**DESCRIPTION OF THE TASK**: With pictures excluded, give again exactly the lines running from the one holding "## I'm a software" through the end of the listing below.

**RECORD EXTRACTS**:
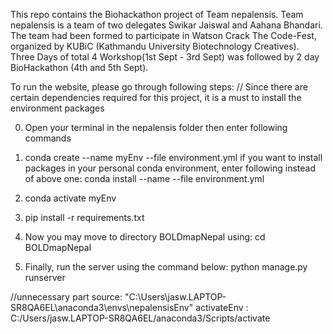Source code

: This repo contains the Biohackathon project of Team nepalensis. 
Team nepalensis is a team of two delegates Swikar Jaiswal and Aahana Bhandari. The team had been formed to participate in
Watson Crack The Code-Fest, organized by KUBiC (Kathmandu University Biotechnology Creatives). Three Days of total 4 Workshop(1st Sept - 3rd Sept) was followed by 2 day BioHackathon (4th and 5th Sept). 




To run the website, please go through following steps:
// Since there are certain dependencies required for this project, it is a must to install the environment packages

0) Open your terminal in the nepalensis folder then enter following commands
1) conda create --name myEnv --file environment.yml
    if you want to install packages in your personal conda environment, enter following instead of above one:
        conda install --name <urEnvName> --file environment.yml

2) conda activate myEnv
3) pip install -r requirements.txt

4) Now you may move to directory BOLDmapNepal using:
        cd BOLDmapNepal 

5) Finally, run the server using the command below:
        python manage.py runserver







//unnecessary part
source:  "C:\Users\jasw.LAPTOP-SR8QA6EL\anaconda3\envs\nepalensisEnv"
activateEnv : C:/Users/jasw.LAPTOP-SR8QA6EL/anaconda3/Scripts/activate

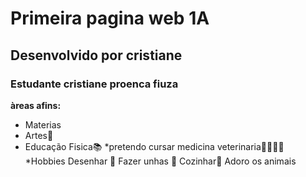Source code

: # Primeira pagina web 1A
## Desenvolvido por cristiane
### Estudante cristiane proenca fiuza
**àreas afins:**
* Materias
* Artes🎨
* Educação Fisica📚
*pretendo cursar medicina veterinaria🐶🐱🐴🐑
*Hobbies
 Desenhar 🎨
Fazer unhas 💅
Cozinhar🍲
Adoro os animais

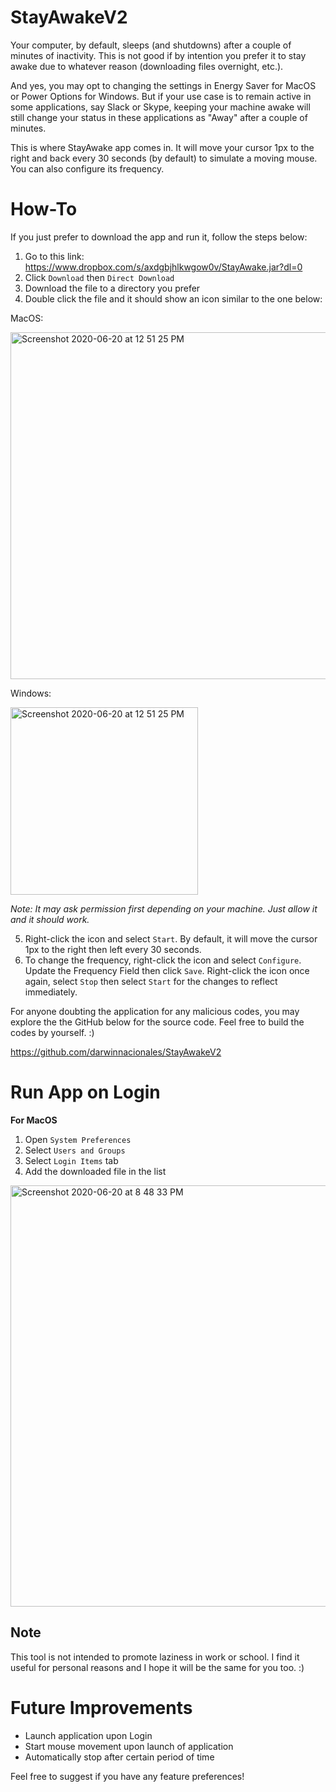 # StayAwakeV2

Your computer, by default, sleeps (and shutdowns) after a couple of minutes of inactivity. This is not good if by intention you prefer it to stay awake due to whatever reason (downloading files overnight, etc.). 

And yes, you may opt to changing the settings in Energy Saver for MacOS or Power Options for Windows. But if your use case is to remain active in some applications, say Slack or Skype, keeping your machine awake will still change your status in these applications as "Away" after a couple of minutes.

This is where StayAwake app comes in. It will move your cursor 1px to the right and back every 30 seconds (by default) to simulate a moving mouse. You can also configure its frequency.

# How-To
If you just prefer to download the app and run it, follow the steps below:
1. Go to this link: https://www.dropbox.com/s/axdgbjhlkwgow0v/StayAwake.jar?dl=0
2. Click `Download` then `Direct Download`
3. Download the file to a directory you prefer
4. Double click the file and it should show an icon similar to the one below:

MacOS:

<img width="555" alt="Screenshot 2020-06-20 at 12 51 25 PM" src="https://user-images.githubusercontent.com/7297625/85192395-f6c39a80-b2f4-11ea-8ec0-a069cf09f05f.png">

Windows:

<img width="300" alt="Screenshot 2020-06-20 at 12 51 25 PM" src="https://user-images.githubusercontent.com/7297625/85192459-2d011a00-b2f5-11ea-8a01-030139a39168.JPG">

*Note: It may ask permission first depending on your machine. Just allow it and it should work.*

5. Right-click the icon and select `Start`. By default, it will move the cursor 1px to the right then left every 30 seconds.
6. To change the frequency, right-click the icon and select `Configure`. Update the Frequency Field then click `Save`. Right-click the icon once again, select `Stop` then select `Start` for the changes to reflect immediately.

For anyone doubting the application for any malicious codes, you may explore the the GitHub below for the source code. Feel free to build the codes by yourself. :)

https://github.com/darwinnacionales/StayAwakeV2

# Run App on Login

**For MacOS**
1. Open `System Preferences`
2. Select `Users and Groups`
3. Select `Login Items` tab
4. Add the downloaded file in the list

<img width="674" alt="Screenshot 2020-06-20 at 8 48 33 PM" src="https://user-images.githubusercontent.com/7297625/85202222-7a05e000-b337-11ea-90ce-6060937e000a.png">

## Note
This tool is not intended to promote laziness in work or school. I find it useful for personal reasons and I hope it will be the same for you too. :)

# Future Improvements
- Launch application upon Login
- Start mouse movement upon launch of application
- Automatically stop after certain period of time

Feel free to suggest if you have any feature preferences!
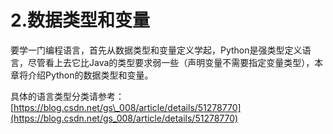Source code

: # 2.数据类型和变量

要学一门编程语言，首先从数据类型和变量定义学起，Python是强类型定义语言，尽管看上去它比Java的类型要求弱一些（声明变量不需要指定变量类型），本章将介绍Python的数据类型和变量。

具体的语言类型分类请参考：[https://blog.csdn.net/gs\_008/article/details/51278770](https://blog.csdn.net/gs_008/article/details/51278770)

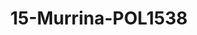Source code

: ---
title: 15-Murrina-POL1538
image: 15-Murrina-POL1538.jpg
brand: elisabetta-polignano
layout: vestito
---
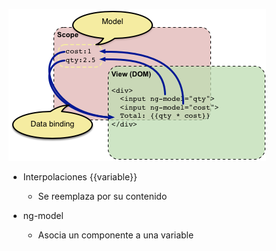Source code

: 
![](assets/data-binding3.png)

- Interpolaciones {{variable}}
    - Se reemplaza por su contenido

- ng-model
    - Asocia un componente a una variable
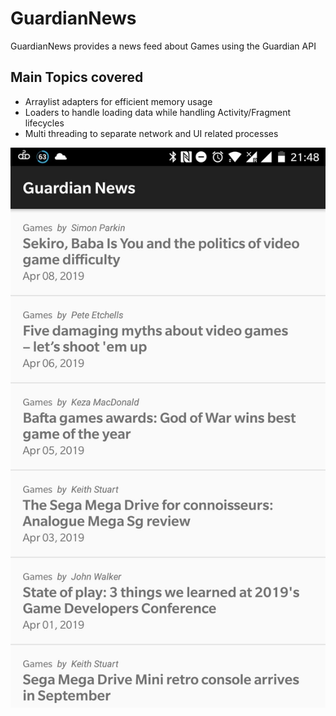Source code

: # GuardianNews
GuardianNews provides a news feed about Games using the Guardian API

## Main Topics covered
* Arraylist adapters for efficient memory usage
* Loaders to handle loading data while handling Activity/Fragment lifecycles
* Multi threading to separate network and UI related processes

![alt text](https://github.com/ehmarquez/GuardianNews/blob/master/GuardianNewsApp.jpg "Sample output")
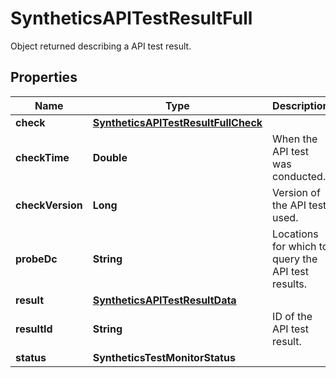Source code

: 

# SyntheticsAPITestResultFull

Object returned describing a API test result.

## Properties

Name | Type | Description | Notes
------------ | ------------- | ------------- | -------------
**check** | [**SyntheticsAPITestResultFullCheck**](SyntheticsAPITestResultFullCheck.md) |  |  [optional]
**checkTime** | **Double** | When the API test was conducted. |  [optional]
**checkVersion** | **Long** | Version of the API test used. |  [optional]
**probeDc** | **String** | Locations for which to query the API test results. |  [optional]
**result** | [**SyntheticsAPITestResultData**](SyntheticsAPITestResultData.md) |  |  [optional]
**resultId** | **String** | ID of the API test result. |  [optional]
**status** | **SyntheticsTestMonitorStatus** |  |  [optional]



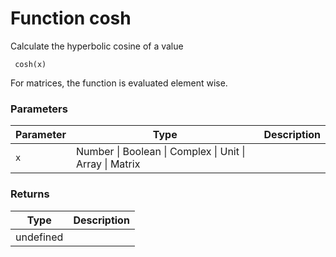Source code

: # Function cosh

Calculate the hyperbolic cosine of a value

     cosh(x)

 For matrices, the function is evaluated element wise.




### Parameters

Parameter | Type | Description
--------- | ---- | -----------
`x` | Number &#124; Boolean &#124; Complex &#124; Unit &#124; Array &#124; Matrix | 

### Returns

Type | Description
---- | -----------
 | undefined




<!-- Note: This file is automatically generated from source code comments. Changes made in this file will be overridden. -->
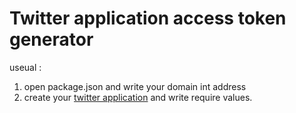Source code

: # Twitter application access token generator
useual : <br>
1. open package.json and write your domain int address<br>
2. create your [twitter application] and write require values.<br>

[twitter application]:https://apps.twitter.com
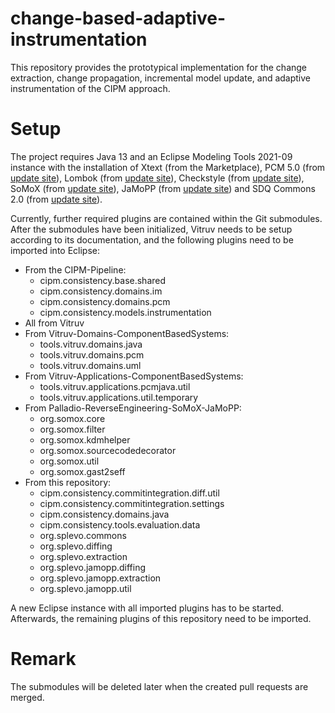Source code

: # change-based-adaptive-instrumentation

This repository provides the prototypical implementation for the change extraction, change propagation, incremental model update, and adaptive instrumentation of the CIPM approach.

# Setup

The project requires Java 13 and an Eclipse Modeling Tools 2021-09 instance with the installation of Xtext (from the Marketplace), PCM 5.0 (from [update site](https://updatesite.palladio-simulator.com/palladio-build-updatesite/releases/5.0.0)), Lombok (from [update site](https://projectlombok.org/p2)), Checkstyle (from [update site](https://checkstyle.org/eclipse-cs-update-site)), SoMoX (from [update site](https://updatesite.palladio-simulator.com/palladio-reverseengineering-somox-jamopp/nightly/)), JaMoPP (from [update site](https://updatesite.palladio-simulator.com/palladio-supporting-eclipsejavadevelopmenttools/nightly/)) and SDQ Commons 2.0 (from [update site](http://kit-sdq.github.io/updatesite/release/commons/2.0.0/)).

Currently, further required plugins are contained within the Git submodules. After the submodules have been initialized, Vitruv needs to be setup according to its documentation, and the following plugins need to be imported into Eclipse:

* From the CIPM-Pipeline:
    * cipm.consistency.base.shared
    * cipm.consistency.domains.im
    * cipm.consistency.domains.pcm
    * cipm.consistency.models.instrumentation
* All from Vitruv
* From Vitruv-Domains-ComponentBasedSystems:
    * tools.vitruv.domains.java
    * tools.vitruv.domains.pcm
    * tools.vitruv.domains.uml
* From Vitruv-Applications-ComponentBasedSystems:
    * tools.vitruv.applications.pcmjava.util
    * tools.vitruv.applications.util.temporary
* From Palladio-ReverseEngineering-SoMoX-JaMoPP:
    * org.somox.core
    * org.somox.filter
    * org.somox.kdmhelper
    * org.somox.sourcecodedecorator
    * org.somox.util
    * org.somox.gast2seff
* From this repository:
    * cipm.consistency.commitintegration.diff.util
    * cipm.consistency.commitintegration.settings
    * cipm.consistency.domains.java
    * cipm.consistency.tools.evaluation.data
    * org.splevo.commons
    * org.splevo.diffing
    * org.splevo.extraction
    * org.splevo.jamopp.diffing
    * org.splevo.jamopp.extraction
    * org.splevo.jamopp.util

A new Eclipse instance with all imported plugins has to be started. Afterwards, the remaining plugins of this repository need to be imported.

# Remark

The submodules will be deleted later when the created pull requests are merged.
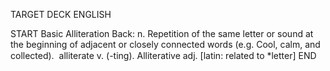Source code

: TARGET DECK
ENGLISH

START
Basic
Alliteration
Back: n. Repetition of the same letter or sound at the beginning of adjacent or closely connected words (e.g. Cool, calm, and collected).  alliterate v. (-ting). Alliterative adj. [latin: related to *letter]
END
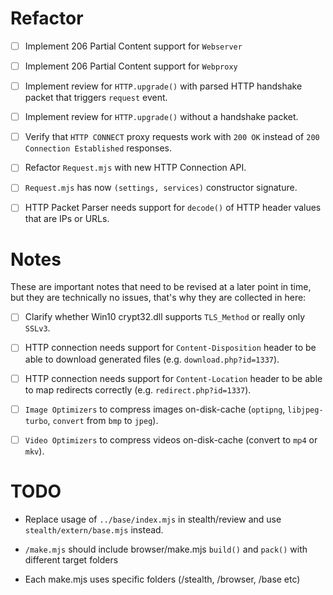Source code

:
# Refactor

- [ ] Implement 206 Partial Content support for `Webserver`
- [ ] Implement 206 Partial Content support for `Webproxy`

- [ ] Implement review for `HTTP.upgrade()` with parsed HTTP handshake packet that triggers `request` event.
- [ ] Implement review for `HTTP.upgrade()` without a handshake packet.

- [ ] Verify that `HTTP CONNECT` proxy requests work with `200 OK` instead of `200 Connection Established` responses.
- [ ] Refactor `Request.mjs` with new HTTP Connection API.
- [ ] `Request.mjs` has now `(settings, services)` constructor signature.

- [ ] HTTP Packet Parser needs support for `decode()` of HTTP header values that are IPs or URLs.


# Notes

These are important notes that need to be revised at a later point in time, but they are technically no issues,
that's why they are collected in here:

- [ ] Clarify whether Win10 crypt32.dll supports `TLS_Method` or really only `SSLv3`.
- [ ] HTTP connection needs support for `Content-Disposition` header to be able to download generated files (e.g. `download.php?id=1337`).
- [ ] HTTP connection needs support for `Content-Location` header to be able to map redirects correctly (e.g. `redirect.php?id=1337`).
- [ ] `Image Optimizers` to compress images on-disk-cache (`optipng`, `libjpeg-turbo`, `convert` from `bmp` to `jpeg`).
- [ ] `Video Optimizers` to compress videos on-disk-cache (convert to `mp4` or `mkv`).



# TODO

- Replace usage of `../base/index.mjs` in stealth/review and use `stealth/extern/base.mjs` instead.

- `/make.mjs` should include browser/make.mjs `build()` and `pack()` with different target folders
- Each make.mjs uses specific folders (/stealth, /browser, /base etc)


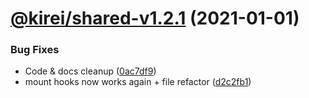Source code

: # [@kirei/shared-v1.2.1](https://github.com/ifaxity/kirei/compare/@kirei/shared-v1.2.0...@kirei/shared-v1.2.1) (2021-01-01)


### Bug Fixes

* Code & docs cleanup ([0ac7df9](https://github.com/ifaxity/kirei/commit/0ac7df9a27c508ed227a6eea3e3e80bc21580d40))
* mount hooks now works again + file refactor ([d2c2fb1](https://github.com/ifaxity/kirei/commit/d2c2fb1e8152b99acd8a53e53d0ec33be366734e))
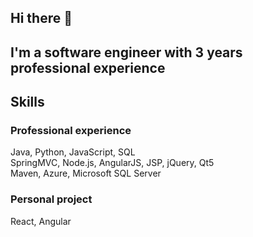 ## Hi there 👋
## I'm a software engineer with 3 years professional experience 

## Skills
### Professional experience
Java, Python, JavaScript, SQL <br> 
SpringMVC, Node.js, AngularJS, JSP, jQuery, Qt5 <br>
Maven, Azure, Microsoft SQL Server
### Personal project
React, Angular




<!--
**jchen68623/jchen68623** is a ✨ _special_ ✨ repository because its `README.md` (this file) appears on your GitHub profile.

Here are some ideas to get you started:

- 🔭 I’m currently working on ...
- 🌱 I’m currently learning ...
- 👯 I’m looking to collaborate on ...
- 🤔 I’m looking for help with ...
- 💬 Ask me about ...
- 📫 How to reach me: ...
- 😄 Pronouns: ...
- ⚡ Fun fact: ...
-->
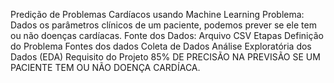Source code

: Predição de Problemas Cardíacos usando Machine Learning
Problema: Dados os parâmetros clínicos de um paciente, podemos prever se ele tem ou não doenças cardíacas.
Fonte dos Dados: Arquivo CSV
Etapas
Definição do Problema
Fontes dos dados
Coleta de Dados
Análise Exploratória dos Dados (EDA)
Requisito do Projeto
85% DE PRECISÃO NA PREVISÃO SE UM PACIENTE TEM OU NÃO DOENÇA CARDÍACA.
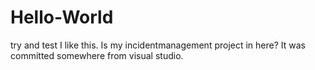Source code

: # Hello-World
try and test 
I like this. 
Is my incidentmanagement project in here?
It was committed somewhere from visual studio.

**TASK ANSWER**:
## I'm a software engineer with 3 years professional experience 

## Skills
### Professional experience
Java, Python, JavaScript, SQL <br> 
SpringMVC, Node.js, AngularJS, JSP, jQuery, Qt5 <br>
Maven, Azure, Microsoft SQL Server
### Personal project
React, Angular




<!--
**jchen68623/jchen68623** is a ✨ _special_ ✨ repository because its `README.md` (this file) appears on your GitHub profile.

Here are some ideas to get you started:

- 🔭 I’m currently working on ...
- 🌱 I’m currently learning ...
- 👯 I’m looking to collaborate on ...
- 🤔 I’m looking for help with ...
- 💬 Ask me about ...
- 📫 How to reach me: ...
- 😄 Pronouns: ...
- ⚡ Fun fact: ...
-->
Source code

: Predição de Problemas Cardíacos usando Machine Learning
Problema: Dados os parâmetros clínicos de um paciente, podemos prever se ele tem ou não doenças cardíacas.
Fonte dos Dados: Arquivo CSV
Etapas
Definição do Problema
Fontes dos dados
Coleta de Dados
Análise Exploratória dos Dados (EDA)
Requisito do Projeto
85% DE PRECISÃO NA PREVISÃO SE UM PACIENTE TEM OU NÃO DOENÇA CARDÍACA.
Source code

: # Hello-World
try and test 
I like this. 
Is my incidentmanagement project in here?
It was committed somewhere from visual studio.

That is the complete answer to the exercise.